From its commitment to originality to its all-volunteer staff to its complete absence of rotation playlists and the nearly unmatched range of genres that fill its airwaves, there is plenty that sets WTJU apart from the pack in today’s radio world. But perhaps its most defining characteristic is the one that it has carried from its first day on air. WTJU today, like it was 60 years ago, is a station built around the connections it has created with listeners who relate to its DJ’s as old friends they may or may not have met yet.
Rubin tells of a fan he met at a show by a band called Sensation Six, who had a cult following in the 70’s. He struck up a conversation with a fellow fan who looked old enough to have seen them back in the day. Turned out he had discovered the group on WTJU’s “Radio Fredonia.”
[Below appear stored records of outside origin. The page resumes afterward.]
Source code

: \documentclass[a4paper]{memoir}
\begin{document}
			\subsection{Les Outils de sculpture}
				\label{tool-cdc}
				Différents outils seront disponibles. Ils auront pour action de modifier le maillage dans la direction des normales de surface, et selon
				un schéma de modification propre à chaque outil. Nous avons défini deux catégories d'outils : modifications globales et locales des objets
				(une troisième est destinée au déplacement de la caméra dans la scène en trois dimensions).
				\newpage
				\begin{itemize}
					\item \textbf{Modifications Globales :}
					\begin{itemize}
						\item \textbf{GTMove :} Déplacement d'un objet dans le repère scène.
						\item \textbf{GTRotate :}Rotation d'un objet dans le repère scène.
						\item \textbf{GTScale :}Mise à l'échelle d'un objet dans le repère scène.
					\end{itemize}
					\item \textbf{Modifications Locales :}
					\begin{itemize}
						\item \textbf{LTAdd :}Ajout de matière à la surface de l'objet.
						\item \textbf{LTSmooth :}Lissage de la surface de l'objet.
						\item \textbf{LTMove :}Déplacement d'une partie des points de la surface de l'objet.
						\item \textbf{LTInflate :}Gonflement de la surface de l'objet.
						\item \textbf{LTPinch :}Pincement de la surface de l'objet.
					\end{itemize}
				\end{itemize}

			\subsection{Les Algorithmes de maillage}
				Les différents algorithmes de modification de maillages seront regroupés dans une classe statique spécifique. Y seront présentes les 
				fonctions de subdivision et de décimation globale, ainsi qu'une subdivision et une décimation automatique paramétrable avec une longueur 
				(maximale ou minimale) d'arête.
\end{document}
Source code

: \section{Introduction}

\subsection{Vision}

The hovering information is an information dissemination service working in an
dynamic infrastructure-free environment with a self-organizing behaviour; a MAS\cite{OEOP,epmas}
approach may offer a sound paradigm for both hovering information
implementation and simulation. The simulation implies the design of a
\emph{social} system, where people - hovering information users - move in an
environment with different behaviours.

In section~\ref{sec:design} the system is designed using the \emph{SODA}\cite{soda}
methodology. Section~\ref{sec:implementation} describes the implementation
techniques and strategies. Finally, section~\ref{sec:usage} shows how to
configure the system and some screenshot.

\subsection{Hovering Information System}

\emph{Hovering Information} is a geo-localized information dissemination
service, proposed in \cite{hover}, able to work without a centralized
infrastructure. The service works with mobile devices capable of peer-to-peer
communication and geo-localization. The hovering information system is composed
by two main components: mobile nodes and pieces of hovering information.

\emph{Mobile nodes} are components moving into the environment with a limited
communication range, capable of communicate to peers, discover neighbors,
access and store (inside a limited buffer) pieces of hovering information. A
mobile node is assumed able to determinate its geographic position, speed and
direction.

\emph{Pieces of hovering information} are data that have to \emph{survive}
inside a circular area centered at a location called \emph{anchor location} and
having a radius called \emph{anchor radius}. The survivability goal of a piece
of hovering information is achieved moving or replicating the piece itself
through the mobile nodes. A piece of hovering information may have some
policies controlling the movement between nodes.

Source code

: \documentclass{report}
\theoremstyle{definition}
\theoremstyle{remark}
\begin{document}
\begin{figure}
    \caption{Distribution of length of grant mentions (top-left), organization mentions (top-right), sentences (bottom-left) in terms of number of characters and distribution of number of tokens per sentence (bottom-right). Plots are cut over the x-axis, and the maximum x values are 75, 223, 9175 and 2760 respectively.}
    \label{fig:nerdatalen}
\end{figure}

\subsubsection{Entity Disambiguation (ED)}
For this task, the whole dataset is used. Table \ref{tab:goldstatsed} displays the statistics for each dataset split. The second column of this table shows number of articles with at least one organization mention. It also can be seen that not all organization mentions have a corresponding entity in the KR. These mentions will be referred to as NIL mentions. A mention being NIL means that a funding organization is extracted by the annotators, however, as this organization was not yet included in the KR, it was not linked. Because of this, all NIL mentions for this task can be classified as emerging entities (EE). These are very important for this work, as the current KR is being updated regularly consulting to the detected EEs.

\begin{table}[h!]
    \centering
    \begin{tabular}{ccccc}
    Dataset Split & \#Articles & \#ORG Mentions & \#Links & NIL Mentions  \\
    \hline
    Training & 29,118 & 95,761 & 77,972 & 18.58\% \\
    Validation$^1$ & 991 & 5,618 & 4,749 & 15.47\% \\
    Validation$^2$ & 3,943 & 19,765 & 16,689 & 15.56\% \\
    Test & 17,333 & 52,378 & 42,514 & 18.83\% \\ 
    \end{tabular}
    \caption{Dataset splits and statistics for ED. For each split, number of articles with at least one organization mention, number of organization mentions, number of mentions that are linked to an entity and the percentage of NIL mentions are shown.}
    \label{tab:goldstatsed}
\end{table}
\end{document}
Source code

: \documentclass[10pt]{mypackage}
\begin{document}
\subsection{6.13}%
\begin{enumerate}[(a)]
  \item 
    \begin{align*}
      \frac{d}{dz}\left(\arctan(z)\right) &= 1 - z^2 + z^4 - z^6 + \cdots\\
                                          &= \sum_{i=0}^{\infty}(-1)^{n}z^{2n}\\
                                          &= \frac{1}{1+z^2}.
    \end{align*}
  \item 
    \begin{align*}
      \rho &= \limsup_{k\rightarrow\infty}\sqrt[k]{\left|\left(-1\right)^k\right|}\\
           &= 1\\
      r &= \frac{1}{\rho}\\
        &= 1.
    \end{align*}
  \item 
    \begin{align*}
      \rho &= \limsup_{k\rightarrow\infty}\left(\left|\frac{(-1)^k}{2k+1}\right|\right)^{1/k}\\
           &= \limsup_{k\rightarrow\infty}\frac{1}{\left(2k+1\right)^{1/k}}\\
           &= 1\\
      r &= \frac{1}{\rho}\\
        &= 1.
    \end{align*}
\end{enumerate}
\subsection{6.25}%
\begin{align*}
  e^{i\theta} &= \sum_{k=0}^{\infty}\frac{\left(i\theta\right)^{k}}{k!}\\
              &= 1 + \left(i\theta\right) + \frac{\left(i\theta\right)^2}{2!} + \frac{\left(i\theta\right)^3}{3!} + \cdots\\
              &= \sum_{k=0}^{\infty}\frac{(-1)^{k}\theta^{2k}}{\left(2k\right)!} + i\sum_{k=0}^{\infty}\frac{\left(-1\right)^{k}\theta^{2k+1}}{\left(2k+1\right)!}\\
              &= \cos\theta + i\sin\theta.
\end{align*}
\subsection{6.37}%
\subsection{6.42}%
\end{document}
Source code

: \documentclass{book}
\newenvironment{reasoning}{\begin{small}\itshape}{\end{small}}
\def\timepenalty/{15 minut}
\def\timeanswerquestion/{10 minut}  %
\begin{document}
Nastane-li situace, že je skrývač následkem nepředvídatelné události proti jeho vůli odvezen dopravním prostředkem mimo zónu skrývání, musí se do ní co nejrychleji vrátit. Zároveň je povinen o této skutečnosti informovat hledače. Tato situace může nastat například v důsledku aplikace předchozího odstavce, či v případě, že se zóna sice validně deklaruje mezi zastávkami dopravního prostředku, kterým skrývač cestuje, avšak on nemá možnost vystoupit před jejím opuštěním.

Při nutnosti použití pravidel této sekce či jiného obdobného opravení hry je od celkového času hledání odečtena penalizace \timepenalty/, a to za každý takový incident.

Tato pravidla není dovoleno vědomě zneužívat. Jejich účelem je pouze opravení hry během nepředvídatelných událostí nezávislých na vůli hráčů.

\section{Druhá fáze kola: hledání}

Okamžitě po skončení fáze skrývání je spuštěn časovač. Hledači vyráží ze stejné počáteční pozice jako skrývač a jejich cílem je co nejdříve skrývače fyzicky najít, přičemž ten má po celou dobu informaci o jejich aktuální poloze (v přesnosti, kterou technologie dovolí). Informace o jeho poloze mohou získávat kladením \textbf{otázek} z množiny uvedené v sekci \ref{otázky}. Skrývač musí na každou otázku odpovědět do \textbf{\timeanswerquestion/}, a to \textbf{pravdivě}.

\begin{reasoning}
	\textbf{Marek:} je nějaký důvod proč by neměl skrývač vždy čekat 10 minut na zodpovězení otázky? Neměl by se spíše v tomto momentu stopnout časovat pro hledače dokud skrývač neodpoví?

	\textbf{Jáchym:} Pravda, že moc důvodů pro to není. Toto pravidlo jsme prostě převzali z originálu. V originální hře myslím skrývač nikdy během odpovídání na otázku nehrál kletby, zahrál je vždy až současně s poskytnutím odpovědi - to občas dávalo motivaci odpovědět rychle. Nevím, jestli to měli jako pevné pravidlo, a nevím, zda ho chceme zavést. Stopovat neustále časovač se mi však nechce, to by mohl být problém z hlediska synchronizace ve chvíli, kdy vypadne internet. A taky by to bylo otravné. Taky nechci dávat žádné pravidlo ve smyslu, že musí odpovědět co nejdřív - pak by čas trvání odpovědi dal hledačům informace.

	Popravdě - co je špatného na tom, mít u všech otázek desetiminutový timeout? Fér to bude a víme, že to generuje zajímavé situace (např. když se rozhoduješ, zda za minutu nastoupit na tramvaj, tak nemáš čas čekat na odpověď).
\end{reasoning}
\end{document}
“I said ‘Dude! That is my show!’” The fan went on to mention an obscure Vermont band called The Pants that Rubin had played on the show, as well as friends from his days in Vermont. “It just so happened I had a Pants mix CD in my car that I had made for a friend. I said, ‘Wait here, I will be back in two minutes.’ It was really heartwarming.”
Those stories can be heard from DJ’s up and down the dial, especially given the worldwide reach streaming offers, allowing alumni and adventurous music seekers alike to continue to take WTJU with them on their own musical journeys.